On May 26, 2008, at 5:17 PM, Matt Hughes wrote:
With the TCP btl, when free list items are exhausted, OMPI 1.2.6 falls
into an infinite loop:
#3981 0x0000002a98b4e23f in opal_condition_wait (c=0x2a98c541d0,
m=0x2a98c54180) at ../../../../opal/threads/condition.h:81
[snip]
Yoinks.
The call used to get a free list item is OMPI_FREE_LIST_WAIT(), which
is supposed to block until an item is available. However, it calls
opal_condition_wait(), which in turn calls opal_process(), which then
waits for a free list item..... It seems strange to me that
opal_condition_wait() calls opal_progress(), but I'm not that familiar
with the code.
We do that because OMPI is single-threaded.
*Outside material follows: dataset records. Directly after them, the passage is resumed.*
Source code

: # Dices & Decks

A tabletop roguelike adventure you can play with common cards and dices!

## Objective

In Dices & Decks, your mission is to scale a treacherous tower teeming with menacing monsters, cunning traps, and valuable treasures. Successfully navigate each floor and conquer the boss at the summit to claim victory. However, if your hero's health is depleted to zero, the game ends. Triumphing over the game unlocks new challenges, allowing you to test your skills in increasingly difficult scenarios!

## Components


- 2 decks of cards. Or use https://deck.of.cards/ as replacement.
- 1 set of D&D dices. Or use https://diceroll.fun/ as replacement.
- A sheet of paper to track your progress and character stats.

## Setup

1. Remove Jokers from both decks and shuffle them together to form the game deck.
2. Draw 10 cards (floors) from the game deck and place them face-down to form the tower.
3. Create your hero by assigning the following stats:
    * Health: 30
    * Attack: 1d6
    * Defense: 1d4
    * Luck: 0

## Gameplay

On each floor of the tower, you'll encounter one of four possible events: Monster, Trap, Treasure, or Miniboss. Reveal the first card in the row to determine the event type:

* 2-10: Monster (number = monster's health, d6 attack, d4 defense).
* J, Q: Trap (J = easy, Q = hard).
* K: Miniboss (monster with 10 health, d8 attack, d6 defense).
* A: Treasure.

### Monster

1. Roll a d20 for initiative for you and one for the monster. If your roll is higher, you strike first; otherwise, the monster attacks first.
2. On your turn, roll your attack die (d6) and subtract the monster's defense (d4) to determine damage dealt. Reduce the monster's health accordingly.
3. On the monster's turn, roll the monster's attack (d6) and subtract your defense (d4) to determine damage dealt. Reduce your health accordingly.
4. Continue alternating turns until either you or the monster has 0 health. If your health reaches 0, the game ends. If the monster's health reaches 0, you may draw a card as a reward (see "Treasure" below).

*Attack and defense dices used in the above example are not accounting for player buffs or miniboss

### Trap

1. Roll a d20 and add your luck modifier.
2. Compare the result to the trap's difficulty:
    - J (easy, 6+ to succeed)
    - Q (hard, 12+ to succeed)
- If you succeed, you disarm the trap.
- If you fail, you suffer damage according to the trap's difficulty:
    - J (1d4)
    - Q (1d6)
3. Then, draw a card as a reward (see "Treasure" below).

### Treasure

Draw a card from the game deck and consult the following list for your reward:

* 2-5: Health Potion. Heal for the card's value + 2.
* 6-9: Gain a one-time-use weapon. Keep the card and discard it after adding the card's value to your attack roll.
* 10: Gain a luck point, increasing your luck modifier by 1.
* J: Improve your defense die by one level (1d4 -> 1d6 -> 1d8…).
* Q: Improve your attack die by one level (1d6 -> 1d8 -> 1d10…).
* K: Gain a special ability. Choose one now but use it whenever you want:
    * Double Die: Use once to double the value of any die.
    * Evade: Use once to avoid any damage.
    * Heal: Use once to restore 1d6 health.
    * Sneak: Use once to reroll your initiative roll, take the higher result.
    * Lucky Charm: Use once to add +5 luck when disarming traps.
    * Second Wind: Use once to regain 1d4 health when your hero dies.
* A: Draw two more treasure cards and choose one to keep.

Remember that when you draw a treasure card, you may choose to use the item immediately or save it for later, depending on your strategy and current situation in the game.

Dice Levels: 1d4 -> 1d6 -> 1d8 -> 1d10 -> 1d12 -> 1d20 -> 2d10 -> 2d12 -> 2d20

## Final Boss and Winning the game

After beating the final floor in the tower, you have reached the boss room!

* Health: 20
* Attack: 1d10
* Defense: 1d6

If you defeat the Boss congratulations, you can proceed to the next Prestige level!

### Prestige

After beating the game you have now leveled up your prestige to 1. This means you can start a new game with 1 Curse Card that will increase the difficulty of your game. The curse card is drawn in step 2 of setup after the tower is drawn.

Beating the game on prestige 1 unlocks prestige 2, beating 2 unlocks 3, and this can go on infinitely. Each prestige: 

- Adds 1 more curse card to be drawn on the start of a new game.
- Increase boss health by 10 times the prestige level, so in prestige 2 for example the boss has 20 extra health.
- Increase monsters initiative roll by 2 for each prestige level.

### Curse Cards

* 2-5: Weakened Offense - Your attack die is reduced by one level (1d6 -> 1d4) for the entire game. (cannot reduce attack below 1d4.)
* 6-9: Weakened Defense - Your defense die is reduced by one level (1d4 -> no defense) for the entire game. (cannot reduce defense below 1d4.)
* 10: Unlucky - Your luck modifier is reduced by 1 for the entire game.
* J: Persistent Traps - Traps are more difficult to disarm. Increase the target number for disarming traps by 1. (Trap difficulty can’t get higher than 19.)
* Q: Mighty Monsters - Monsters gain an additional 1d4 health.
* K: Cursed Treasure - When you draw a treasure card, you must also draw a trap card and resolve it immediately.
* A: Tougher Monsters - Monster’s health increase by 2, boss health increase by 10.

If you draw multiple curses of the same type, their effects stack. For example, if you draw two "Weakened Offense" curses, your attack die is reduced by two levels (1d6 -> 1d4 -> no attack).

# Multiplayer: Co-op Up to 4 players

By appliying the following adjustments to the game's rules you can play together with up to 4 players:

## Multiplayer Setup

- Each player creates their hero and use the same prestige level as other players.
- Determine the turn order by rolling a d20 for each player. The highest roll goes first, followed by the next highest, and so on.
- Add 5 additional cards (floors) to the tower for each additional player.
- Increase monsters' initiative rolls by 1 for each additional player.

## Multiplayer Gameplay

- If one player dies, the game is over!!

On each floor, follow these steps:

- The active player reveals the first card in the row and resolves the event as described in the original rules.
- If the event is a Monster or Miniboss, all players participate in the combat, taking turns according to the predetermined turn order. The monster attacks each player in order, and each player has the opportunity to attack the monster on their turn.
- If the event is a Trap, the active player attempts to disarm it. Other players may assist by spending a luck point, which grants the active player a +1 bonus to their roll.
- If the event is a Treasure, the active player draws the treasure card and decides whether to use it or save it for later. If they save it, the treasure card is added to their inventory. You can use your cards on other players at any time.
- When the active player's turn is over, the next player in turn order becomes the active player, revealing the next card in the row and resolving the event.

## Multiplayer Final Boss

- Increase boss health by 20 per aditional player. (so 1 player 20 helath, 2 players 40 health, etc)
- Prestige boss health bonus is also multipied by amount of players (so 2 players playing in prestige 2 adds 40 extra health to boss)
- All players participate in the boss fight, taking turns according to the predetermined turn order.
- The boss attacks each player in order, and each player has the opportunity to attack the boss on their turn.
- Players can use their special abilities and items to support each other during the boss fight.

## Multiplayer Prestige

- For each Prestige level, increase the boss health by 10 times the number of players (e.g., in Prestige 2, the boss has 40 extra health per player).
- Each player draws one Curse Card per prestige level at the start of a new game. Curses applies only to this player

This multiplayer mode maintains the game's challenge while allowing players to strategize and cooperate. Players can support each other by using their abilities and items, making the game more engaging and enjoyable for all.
Otherwise, there's no
other way to make progress while waiting for the conditional variable
to become true.
Is it possible that this has been fixed in 1.3?
It is possible -- there were some changes with regards to how free
list waiting was done, etc. Would it be possible to try your test
with a trunk nightly tarball?
http://www.open-mpi.org/nightly/trunk/
I haven't tried 1.3 yet because I will have to file a truckload of
bugs against 1.3 first.
Do you have a truckload of bugs to file for v1.3? If so, now is the
time to do so -- we're gearing up for the v1.3 release...
Should I be posting this stuff to the devel list?
If your questions go beyond the naieve-user-level questions, you might
get a quicker response on the devel list.
--
Jeff Squyres
Cisco Systems